--- Supplied material Enclosed Below ---
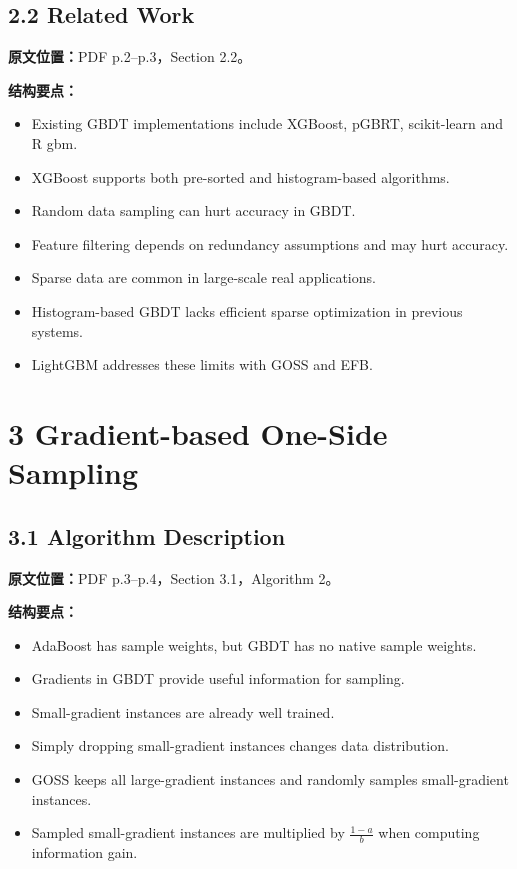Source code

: \subsection{2.2 Related Work}

\textbf{原文位置：}PDF p.2--p.3，Section 2.2。

\textbf{结构要点：}
\begin{itemize}
  \item Existing GBDT implementations include XGBoost, pGBRT, scikit-learn and R gbm.
  \item XGBoost supports both pre-sorted and histogram-based algorithms.
  \item Random data sampling can hurt accuracy in GBDT.
  \item Feature filtering depends on redundancy assumptions and may hurt accuracy.
  \item Sparse data are common in large-scale real applications.
  \item Histogram-based GBDT lacks efficient sparse optimization in previous systems.
  \item LightGBM addresses these limits with GOSS and EFB.
\end{itemize}

\section{3 Gradient-based One-Side Sampling}

\subsection{3.1 Algorithm Description}

\textbf{原文位置：}PDF p.3--p.4，Section 3.1，Algorithm 2。

\textbf{结构要点：}
\begin{itemize}
  \item AdaBoost has sample weights, but GBDT has no native sample weights.
  \item Gradients in GBDT provide useful information for sampling.
  \item Small-gradient instances are already well trained.
  \item Simply dropping small-gradient instances changes data distribution.
  \item GOSS keeps all large-gradient instances and randomly samples small-gradient instances.
  \item Sampled small-gradient instances are multiplied by $\frac{1-a}{b}$ when computing information gain.
\end{itemize}

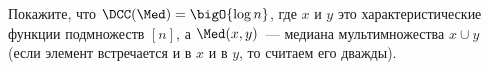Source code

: Покажите, что $\DCC(\Med) = \bigO{\log n}$, где $x$ и $y$ это характеристические функции подмножеств
$[n]$, а $\Med(x, y)$~--- медиана мультимножества $x \cup y$ (если элемент встречается и в $x$ и в $y$,
то считаем его дважды).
--- End of Enclosed Supplied material ---
▶ How to complete this task:
Restate the whole of the material word for word without the pictures.

▶ Response:
Source code

: \subsection{2.2 Related Work}

\textbf{原文位置：}PDF p.2--p.3，Section 2.2。

\textbf{结构要点：}
\begin{itemize}
  \item Existing GBDT implementations include XGBoost, pGBRT, scikit-learn and R gbm.
  \item XGBoost supports both pre-sorted and histogram-based algorithms.
  \item Random data sampling can hurt accuracy in GBDT.
  \item Feature filtering depends on redundancy assumptions and may hurt accuracy.
  \item Sparse data are common in large-scale real applications.
  \item Histogram-based GBDT lacks efficient sparse optimization in previous systems.
  \item LightGBM addresses these limits with GOSS and EFB.
\end{itemize}

\section{3 Gradient-based One-Side Sampling}

\subsection{3.1 Algorithm Description}

\textbf{原文位置：}PDF p.3--p.4，Section 3.1，Algorithm 2。

\textbf{结构要点：}
\begin{itemize}
  \item AdaBoost has sample weights, but GBDT has no native sample weights.
  \item Gradients in GBDT provide useful information for sampling.
  \item Small-gradient instances are already well trained.
  \item Simply dropping small-gradient instances changes data distribution.
  \item GOSS keeps all large-gradient instances and randomly samples small-gradient instances.
  \item Sampled small-gradient instances are multiplied by $\frac{1-a}{b}$ when computing information gain.
\end{itemize}

Source code

: Покажите, что $\DCC(\Med) = \bigO{\log n}$, где $x$ и $y$ это характеристические функции подмножеств
$[n]$, а $\Med(x, y)$~--- медиана мультимножества $x \cup y$ (если элемент встречается и в $x$ и в $y$,
то считаем его дважды).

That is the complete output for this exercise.